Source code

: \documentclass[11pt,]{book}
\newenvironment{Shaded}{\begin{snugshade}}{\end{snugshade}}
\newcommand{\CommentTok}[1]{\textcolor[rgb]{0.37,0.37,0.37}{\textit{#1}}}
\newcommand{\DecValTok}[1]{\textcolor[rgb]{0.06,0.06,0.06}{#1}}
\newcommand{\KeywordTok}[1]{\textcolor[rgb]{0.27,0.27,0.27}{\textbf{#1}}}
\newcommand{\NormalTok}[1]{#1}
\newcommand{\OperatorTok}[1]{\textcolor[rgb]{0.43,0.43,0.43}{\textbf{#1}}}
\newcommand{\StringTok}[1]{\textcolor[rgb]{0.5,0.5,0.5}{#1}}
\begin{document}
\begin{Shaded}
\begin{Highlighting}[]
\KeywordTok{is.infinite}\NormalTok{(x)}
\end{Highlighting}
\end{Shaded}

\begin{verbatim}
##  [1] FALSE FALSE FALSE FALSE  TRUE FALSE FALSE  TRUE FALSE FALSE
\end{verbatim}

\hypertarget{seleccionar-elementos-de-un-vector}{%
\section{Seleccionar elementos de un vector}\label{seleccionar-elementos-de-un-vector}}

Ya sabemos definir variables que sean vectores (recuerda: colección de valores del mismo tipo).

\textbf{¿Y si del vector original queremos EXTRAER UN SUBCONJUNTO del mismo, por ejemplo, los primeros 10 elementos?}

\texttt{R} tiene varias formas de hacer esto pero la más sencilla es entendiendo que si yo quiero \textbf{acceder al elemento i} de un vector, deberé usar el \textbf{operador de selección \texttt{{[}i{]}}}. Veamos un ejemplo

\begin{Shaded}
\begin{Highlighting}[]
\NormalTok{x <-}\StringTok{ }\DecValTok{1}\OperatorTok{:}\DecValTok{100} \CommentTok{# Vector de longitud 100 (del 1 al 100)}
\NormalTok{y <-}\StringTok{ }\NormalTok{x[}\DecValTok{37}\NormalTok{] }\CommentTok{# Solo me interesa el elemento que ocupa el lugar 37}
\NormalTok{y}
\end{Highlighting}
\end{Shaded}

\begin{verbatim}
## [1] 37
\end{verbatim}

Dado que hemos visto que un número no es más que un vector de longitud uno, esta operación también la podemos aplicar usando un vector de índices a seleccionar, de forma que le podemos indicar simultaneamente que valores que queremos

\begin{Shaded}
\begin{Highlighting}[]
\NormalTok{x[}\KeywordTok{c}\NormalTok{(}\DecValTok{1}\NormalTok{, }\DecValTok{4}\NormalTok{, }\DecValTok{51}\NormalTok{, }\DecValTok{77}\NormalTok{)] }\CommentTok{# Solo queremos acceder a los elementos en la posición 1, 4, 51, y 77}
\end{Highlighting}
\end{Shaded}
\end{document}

■ ■ ■

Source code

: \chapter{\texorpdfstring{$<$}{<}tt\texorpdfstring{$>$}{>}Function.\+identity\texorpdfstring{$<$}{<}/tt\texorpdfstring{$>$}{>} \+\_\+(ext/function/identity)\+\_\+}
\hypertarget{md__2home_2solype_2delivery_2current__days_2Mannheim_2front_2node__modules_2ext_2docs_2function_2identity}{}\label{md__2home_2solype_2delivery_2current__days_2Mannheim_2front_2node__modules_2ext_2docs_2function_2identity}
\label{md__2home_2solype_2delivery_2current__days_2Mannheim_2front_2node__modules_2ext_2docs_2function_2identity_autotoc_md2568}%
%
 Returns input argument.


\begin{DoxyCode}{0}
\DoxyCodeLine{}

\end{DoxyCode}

■ ■ ■

* [Work order]: From the entries above, extract only the lines running from the one containing "elementos de un" through the one containing "de longitud 100", inclusive.

* [Output below]:
\section{Seleccionar elementos de un vector}\label{seleccionar-elementos-de-un-vector}}

Ya sabemos definir variables que sean vectores (recuerda: colección de valores del mismo tipo).

\textbf{¿Y si del vector original queremos EXTRAER UN SUBCONJUNTO del mismo, por ejemplo, los primeros 10 elementos?}

\texttt{R} tiene varias formas de hacer esto pero la más sencilla es entendiendo que si yo quiero \textbf{acceder al elemento i} de un vector, deberé usar el \textbf{operador de selección \texttt{{[}i{]}}}. Veamos un ejemplo

\begin{Shaded}
\begin{Highlighting}[]
\NormalTok{x <-}\StringTok{ }\DecValTok{1}\OperatorTok{:}\DecValTok{100} \CommentTok{# Vector de longitud 100 (del 1 al 100)}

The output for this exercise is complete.